La mostra propone una lettura del lavoro di Fo che supera la tradizionale distinzione tra arti visive e teatro. Per il drammaturgo lombardo, infatti, la pittura non costituiva un’attività parallela alla scrittura o alla regia, ma ne rappresentava una componente essenziale. Disegnare significava progettare lo spettacolo, definire i ritmi della narrazione, costruire lo spazio nel quale gli attori avrebbero agito. Fondali, bozzetti, arazzi scenografici e sagome mobili non erano semplici elementi decorativi, bensì strumenti drammaturgici destinati a partecipare attivamente alla costruzione della scena.

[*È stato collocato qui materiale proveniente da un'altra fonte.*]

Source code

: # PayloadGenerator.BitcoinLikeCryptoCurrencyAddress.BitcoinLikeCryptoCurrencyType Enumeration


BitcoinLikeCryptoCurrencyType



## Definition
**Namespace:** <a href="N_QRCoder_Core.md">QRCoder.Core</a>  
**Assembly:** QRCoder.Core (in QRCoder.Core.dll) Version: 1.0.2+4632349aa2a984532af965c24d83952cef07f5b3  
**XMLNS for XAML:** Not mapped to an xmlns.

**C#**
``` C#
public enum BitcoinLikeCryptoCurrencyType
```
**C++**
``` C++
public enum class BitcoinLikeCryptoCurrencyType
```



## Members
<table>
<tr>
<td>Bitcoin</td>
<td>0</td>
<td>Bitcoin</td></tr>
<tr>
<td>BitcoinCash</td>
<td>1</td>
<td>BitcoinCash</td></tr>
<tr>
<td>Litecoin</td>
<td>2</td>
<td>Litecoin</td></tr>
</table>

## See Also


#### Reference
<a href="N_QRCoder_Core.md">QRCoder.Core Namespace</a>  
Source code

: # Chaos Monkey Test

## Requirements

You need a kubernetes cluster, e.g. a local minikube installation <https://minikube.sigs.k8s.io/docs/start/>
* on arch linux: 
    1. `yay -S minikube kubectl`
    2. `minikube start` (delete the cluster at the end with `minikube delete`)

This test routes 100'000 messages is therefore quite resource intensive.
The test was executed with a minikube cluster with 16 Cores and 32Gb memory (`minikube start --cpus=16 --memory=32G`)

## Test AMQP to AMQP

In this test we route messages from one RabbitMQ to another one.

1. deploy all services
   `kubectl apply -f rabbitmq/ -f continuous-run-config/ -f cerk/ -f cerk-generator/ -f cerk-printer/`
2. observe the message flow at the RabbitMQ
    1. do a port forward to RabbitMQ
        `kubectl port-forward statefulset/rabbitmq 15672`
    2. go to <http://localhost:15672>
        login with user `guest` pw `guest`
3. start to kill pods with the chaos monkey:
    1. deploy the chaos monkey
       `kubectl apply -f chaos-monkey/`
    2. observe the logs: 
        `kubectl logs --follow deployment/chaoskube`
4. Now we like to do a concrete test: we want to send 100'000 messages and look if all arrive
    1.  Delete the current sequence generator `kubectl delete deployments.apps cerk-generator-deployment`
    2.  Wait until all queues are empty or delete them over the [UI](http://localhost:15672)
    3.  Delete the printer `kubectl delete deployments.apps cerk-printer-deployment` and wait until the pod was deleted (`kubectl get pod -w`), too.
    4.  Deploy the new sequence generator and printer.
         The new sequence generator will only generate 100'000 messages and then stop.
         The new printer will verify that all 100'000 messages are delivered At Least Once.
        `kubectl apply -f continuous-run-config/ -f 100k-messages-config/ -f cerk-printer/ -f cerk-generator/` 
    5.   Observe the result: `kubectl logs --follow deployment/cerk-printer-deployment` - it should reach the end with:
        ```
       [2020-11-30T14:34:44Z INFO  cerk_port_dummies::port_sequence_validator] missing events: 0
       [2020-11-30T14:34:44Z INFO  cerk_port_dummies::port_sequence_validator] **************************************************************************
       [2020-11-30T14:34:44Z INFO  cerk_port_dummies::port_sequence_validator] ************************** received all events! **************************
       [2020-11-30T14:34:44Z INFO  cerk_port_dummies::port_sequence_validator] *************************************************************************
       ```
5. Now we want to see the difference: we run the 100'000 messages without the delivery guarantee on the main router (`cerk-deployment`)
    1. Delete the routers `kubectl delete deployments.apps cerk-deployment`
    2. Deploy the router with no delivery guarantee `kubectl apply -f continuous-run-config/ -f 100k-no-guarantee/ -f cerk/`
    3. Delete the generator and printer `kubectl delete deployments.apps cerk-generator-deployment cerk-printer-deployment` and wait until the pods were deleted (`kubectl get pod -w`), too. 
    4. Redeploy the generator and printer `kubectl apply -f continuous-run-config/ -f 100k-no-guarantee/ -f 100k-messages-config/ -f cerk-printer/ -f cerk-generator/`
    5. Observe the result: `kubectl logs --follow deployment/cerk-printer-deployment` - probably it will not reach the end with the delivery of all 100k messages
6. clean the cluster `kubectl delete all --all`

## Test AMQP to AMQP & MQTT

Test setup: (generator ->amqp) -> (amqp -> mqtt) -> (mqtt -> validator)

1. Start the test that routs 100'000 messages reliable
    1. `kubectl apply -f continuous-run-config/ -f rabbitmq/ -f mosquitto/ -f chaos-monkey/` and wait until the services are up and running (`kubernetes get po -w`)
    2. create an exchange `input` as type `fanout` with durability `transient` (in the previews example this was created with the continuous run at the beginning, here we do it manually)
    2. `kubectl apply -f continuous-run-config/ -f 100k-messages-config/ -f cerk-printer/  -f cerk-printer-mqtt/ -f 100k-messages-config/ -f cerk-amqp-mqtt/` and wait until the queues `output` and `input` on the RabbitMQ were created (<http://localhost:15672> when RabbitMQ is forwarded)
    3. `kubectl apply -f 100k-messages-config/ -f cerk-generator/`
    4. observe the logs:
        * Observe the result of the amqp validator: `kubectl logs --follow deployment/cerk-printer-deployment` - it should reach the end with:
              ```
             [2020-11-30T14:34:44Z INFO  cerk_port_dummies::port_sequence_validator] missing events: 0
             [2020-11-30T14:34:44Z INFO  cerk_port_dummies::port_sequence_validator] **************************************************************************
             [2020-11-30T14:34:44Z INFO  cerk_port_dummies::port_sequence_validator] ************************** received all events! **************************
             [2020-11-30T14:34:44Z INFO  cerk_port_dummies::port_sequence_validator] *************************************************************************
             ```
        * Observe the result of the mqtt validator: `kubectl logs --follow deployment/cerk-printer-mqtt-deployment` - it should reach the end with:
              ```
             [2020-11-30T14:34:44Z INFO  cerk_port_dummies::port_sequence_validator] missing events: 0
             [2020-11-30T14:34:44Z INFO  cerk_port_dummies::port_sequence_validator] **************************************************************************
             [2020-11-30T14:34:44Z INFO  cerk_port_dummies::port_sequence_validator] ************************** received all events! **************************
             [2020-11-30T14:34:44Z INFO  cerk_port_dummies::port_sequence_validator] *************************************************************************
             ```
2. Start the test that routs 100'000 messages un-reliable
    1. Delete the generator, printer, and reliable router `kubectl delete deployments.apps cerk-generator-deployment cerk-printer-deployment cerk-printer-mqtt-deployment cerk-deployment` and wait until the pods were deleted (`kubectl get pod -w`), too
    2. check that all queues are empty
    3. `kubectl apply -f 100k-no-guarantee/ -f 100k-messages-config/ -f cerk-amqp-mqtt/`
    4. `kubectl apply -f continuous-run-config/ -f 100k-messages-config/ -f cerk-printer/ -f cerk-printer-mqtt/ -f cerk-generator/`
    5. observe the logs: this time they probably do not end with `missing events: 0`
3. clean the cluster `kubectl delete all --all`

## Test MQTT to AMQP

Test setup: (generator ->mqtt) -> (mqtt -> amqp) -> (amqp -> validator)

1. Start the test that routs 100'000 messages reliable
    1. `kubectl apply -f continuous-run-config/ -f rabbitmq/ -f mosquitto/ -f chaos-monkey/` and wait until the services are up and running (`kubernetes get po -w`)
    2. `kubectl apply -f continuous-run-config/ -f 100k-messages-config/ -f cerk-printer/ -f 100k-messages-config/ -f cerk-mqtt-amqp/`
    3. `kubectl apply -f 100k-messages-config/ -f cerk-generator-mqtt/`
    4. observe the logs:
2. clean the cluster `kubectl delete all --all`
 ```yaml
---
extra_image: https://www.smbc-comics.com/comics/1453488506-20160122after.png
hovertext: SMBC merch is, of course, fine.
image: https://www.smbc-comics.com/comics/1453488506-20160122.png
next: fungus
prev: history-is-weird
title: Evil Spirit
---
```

Il percorso espositivo attraversa oltre mezzo secolo di produzione artistica e teatrale, riunendo materiali provenienti da quattro spettacoli emblematici: Isabella, tre caravelle e un cacciaballe (1963), Mamma! I Sanculotti! (1993), Lu Santo Jullare Francesco (1999) e La figlia del Papa (2014). L’evoluzione delle cosiddette “macchine teatrali” emerge con particolare chiarezza: dagli arazzi scenografici degli anni Sessanta ai grandi fondali ispirati ai canovacci illustrati dei cantastorie medievali, fino alle sagome carrellate degli ultimi allestimenti, che trasformano la scenografia in un organismo dinamico capace di dialogare con gli interpreti.
Questa attenzione al valore narrativo dell’immagine affonda le radici nella formazione stessa di Dario Fo. Prima ancora di essere universalmente riconosciuto come autore, attore e regista, Fo studiò pittura e arti figurative all’Accademia di Brera e sviluppò un linguaggio visivo fortemente influenzato dall’arte popolare, dall’affresco medievale, dalla satira illustrata e dalla tradizione dei giullari. Nel suo teatro convivono riferimenti alla cultura figurativa europea, alla pittura murale, ai cartelloni narrativi e alle tecniche della comunicazione popolare, in una sintesi che rende inseparabili parola, gesto e immagine.
Il concetto di “macchina teatrale”, al centro della mostra, richiama anche una lunga tradizione della storia dello spettacolo. Dal teatro rinascimentale alle scenografie barocche, il termine indicava i dispositivi capaci di produrre illusioni prospettiche, cambi di scena ed effetti spettacolari. Fo ne offre una reinterpretazione personale: la macchina non è più soltanto un meccanismo tecnico, ma un sistema creativo nel quale pittura, narrazione e regia si fondono in un unico progetto. Il fondale diventa protagonista dell’azione, mentre le figure dipinte contribuiscono a definire il ritmo e il significato della rappresentazione.
A cento anni dalla nascita di Dario Fo (1926-2016), questa esposizione restituisce così un’immagine più completa di uno dei maggiori protagonisti della cultura italiana del Novecento. Premio Nobel, autore, attore, regista, scenografo e pittore, Fo ha costruito un linguaggio artistico capace di attraversare discipline differenti senza mai separarle realmente. La mostra di Spoleto invita a osservare proprio questo laboratorio creativo, dove ogni spettacolo nasce prima sulla superficie di un foglio e soltanto dopo raggiunge il palcoscenico. Un percorso che permette di comprendere come, nel suo lavoro, la pittura non illustrasse il teatro, ma ne costituisse l’origine stessa, continuando ancora oggi a suggerire nuove chiavi di lettura della sua eredità culturale.